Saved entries
-.-.-
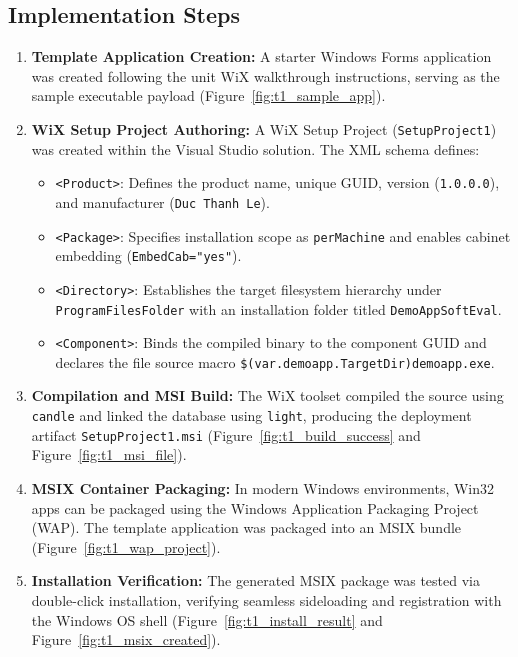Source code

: \documentclass[11pt,a4paper]{article}
\begin{document}
\subsection{Implementation Steps}
\begin{enumerate}[leftmargin=1.2cm]
    \item \textbf{Template Application Creation:} A starter Windows Forms application was created following the unit WiX walkthrough instructions, serving as the sample executable payload (Figure~\ref{fig:t1_sample_app}).
    \item \textbf{WiX Setup Project Authoring:} A WiX Setup Project (\texttt{SetupProject1}) was created within the Visual Studio solution. The XML schema defines:
    \begin{itemize}
        \item \texttt{<Product>}: Defines the product name, unique GUID, version (\texttt{1.0.0.0}), and manufacturer (\texttt{Duc Thanh Le}).
        \item \texttt{<Package>}: Specifies installation scope as \texttt{perMachine} and enables cabinet embedding (\texttt{EmbedCab="yes"}).
        \item \texttt{<Directory>}: Establishes the target filesystem hierarchy under \texttt{ProgramFilesFolder} with an installation folder titled \texttt{DemoAppSoftEval}.
        \item \texttt{<Component>}: Binds the compiled binary to the component GUID and declares the file source macro \texttt{\$(var.demoapp.TargetDir)demoapp.exe}.
    \end{itemize}
    \item \textbf{Compilation and MSI Build:} The WiX toolset compiled the source using \texttt{candle} and linked the database using \texttt{light}, producing the deployment artifact \texttt{SetupProject1.msi} (Figure~\ref{fig:t1_build_success} and Figure~\ref{fig:t1_msi_file}).
    \item \textbf{MSIX Container Packaging:} In modern Windows environments, Win32 apps can be packaged using the Windows Application Packaging Project (WAP). The template application was packaged into an MSIX bundle (Figure~\ref{fig:t1_wap_project}).
    \item \textbf{Installation Verification:} The generated MSIX package was tested via double-click installation, verifying seamless sideloading and registration with the Windows OS shell (Figure~\ref{fig:t1_install_result} and Figure~\ref{fig:t1_msix_created}).
\end{enumerate}
\end{document}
-.-.-
**TASK INSTRUCTIONS:** Nothing but the pictures should be left out when the records are retyped exactly.

**SOLVED EXERCISE:**
Source code

: \documentclass[11pt,a4paper]{article}
\begin{document}
\subsection{Implementation Steps}
\begin{enumerate}[leftmargin=1.2cm]
    \item \textbf{Template Application Creation:} A starter Windows Forms application was created following the unit WiX walkthrough instructions, serving as the sample executable payload (Figure~\ref{fig:t1_sample_app}).
    \item \textbf{WiX Setup Project Authoring:} A WiX Setup Project (\texttt{SetupProject1}) was created within the Visual Studio solution. The XML schema defines:
    \begin{itemize}
        \item \texttt{<Product>}: Defines the product name, unique GUID, version (\texttt{1.0.0.0}), and manufacturer (\texttt{Duc Thanh Le}).
        \item \texttt{<Package>}: Specifies installation scope as \texttt{perMachine} and enables cabinet embedding (\texttt{EmbedCab="yes"}).
        \item \texttt{<Directory>}: Establishes the target filesystem hierarchy under \texttt{ProgramFilesFolder} with an installation folder titled \texttt{DemoAppSoftEval}.
        \item \texttt{<Component>}: Binds the compiled binary to the component GUID and declares the file source macro \texttt{\$(var.demoapp.TargetDir)demoapp.exe}.
    \end{itemize}
    \item \textbf{Compilation and MSI Build:} The WiX toolset compiled the source using \texttt{candle} and linked the database using \texttt{light}, producing the deployment artifact \texttt{SetupProject1.msi} (Figure~\ref{fig:t1_build_success} and Figure~\ref{fig:t1_msi_file}).
    \item \textbf{MSIX Container Packaging:} In modern Windows environments, Win32 apps can be packaged using the Windows Application Packaging Project (WAP). The template application was packaged into an MSIX bundle (Figure~\ref{fig:t1_wap_project}).
    \item \textbf{Installation Verification:} The generated MSIX package was tested via double-click installation, verifying seamless sideloading and registration with the Windows OS shell (Figure~\ref{fig:t1_install_result} and Figure~\ref{fig:t1_msix_created}).
\end{enumerate}
\end{document}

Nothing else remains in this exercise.